## Activity
In the data below, find every line with the string "label" and pull it out.

## Data for processing
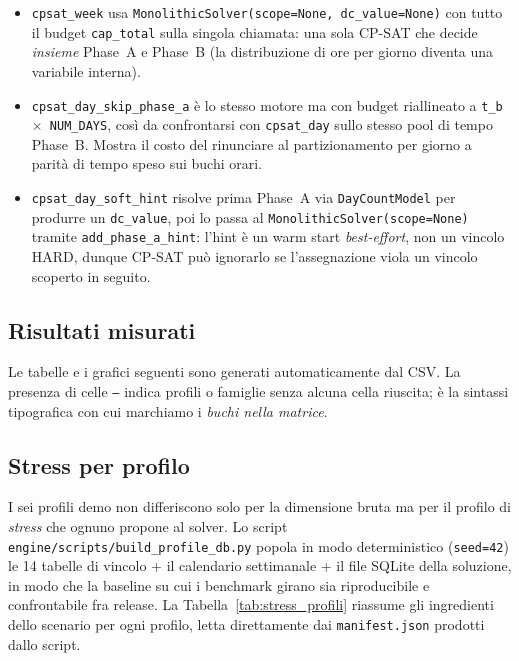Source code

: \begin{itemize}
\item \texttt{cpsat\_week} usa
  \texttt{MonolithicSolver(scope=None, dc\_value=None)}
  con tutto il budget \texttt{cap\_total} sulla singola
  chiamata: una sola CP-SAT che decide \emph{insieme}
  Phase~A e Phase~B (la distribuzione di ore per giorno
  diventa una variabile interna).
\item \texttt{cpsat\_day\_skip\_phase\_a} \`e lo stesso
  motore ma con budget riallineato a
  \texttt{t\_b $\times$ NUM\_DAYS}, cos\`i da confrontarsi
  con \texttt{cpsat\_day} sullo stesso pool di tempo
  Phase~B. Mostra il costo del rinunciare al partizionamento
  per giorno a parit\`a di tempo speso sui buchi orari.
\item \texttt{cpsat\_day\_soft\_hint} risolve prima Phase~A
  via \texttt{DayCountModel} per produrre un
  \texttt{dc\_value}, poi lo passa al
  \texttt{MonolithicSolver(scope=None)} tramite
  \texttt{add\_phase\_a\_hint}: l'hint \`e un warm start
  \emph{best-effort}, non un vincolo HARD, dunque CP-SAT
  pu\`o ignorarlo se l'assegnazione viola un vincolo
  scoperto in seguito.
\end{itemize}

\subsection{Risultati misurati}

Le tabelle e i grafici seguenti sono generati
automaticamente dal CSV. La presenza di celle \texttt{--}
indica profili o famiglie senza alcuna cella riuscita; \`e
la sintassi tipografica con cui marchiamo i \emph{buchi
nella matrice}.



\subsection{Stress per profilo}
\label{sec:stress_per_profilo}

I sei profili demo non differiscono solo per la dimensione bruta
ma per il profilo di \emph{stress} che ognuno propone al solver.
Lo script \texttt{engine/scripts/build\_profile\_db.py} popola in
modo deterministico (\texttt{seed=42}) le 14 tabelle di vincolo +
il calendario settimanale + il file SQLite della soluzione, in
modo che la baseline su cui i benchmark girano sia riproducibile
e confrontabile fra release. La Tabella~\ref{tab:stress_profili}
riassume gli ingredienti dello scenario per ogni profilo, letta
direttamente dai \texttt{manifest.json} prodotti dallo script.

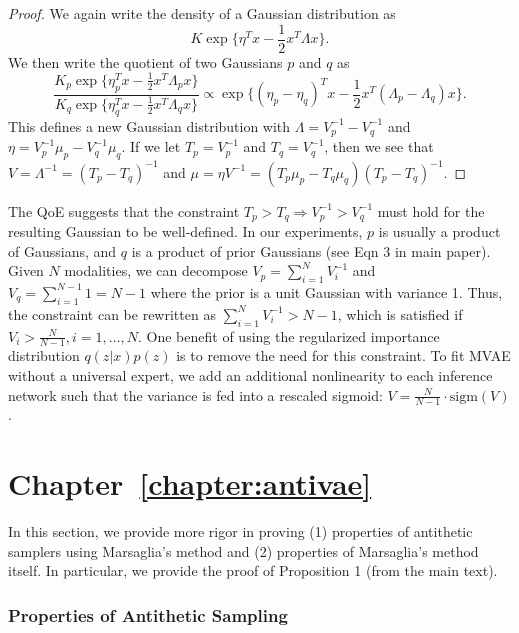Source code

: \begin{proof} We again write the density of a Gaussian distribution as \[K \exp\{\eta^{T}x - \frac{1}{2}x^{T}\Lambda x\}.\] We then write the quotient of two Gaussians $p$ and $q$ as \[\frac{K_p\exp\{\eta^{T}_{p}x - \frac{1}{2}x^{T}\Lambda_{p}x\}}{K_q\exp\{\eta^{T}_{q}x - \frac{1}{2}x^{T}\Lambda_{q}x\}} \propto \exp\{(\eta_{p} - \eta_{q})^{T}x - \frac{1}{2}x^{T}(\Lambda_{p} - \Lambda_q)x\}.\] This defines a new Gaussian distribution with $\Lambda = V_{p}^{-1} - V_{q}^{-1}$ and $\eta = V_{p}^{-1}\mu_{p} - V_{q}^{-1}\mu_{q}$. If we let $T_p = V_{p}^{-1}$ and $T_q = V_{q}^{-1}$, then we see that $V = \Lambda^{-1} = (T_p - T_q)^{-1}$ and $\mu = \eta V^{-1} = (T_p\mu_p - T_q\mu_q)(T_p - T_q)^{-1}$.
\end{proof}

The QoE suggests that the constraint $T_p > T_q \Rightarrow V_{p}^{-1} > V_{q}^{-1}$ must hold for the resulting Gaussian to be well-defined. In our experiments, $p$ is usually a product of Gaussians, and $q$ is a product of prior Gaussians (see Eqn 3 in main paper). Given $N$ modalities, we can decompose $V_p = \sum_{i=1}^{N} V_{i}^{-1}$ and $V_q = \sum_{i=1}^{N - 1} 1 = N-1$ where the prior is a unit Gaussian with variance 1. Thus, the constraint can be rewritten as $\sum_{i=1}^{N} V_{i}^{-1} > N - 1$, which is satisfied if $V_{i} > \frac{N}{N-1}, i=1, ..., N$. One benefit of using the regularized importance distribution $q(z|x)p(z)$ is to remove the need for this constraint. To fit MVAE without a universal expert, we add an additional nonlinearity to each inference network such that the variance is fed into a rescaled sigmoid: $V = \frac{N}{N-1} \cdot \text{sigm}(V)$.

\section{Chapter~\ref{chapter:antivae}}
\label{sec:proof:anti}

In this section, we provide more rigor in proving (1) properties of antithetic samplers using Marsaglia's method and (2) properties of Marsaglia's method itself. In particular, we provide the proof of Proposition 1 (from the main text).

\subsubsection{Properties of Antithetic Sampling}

## Response to the task
\label{sec:stress_per_profilo}
\label{sec:proof:anti}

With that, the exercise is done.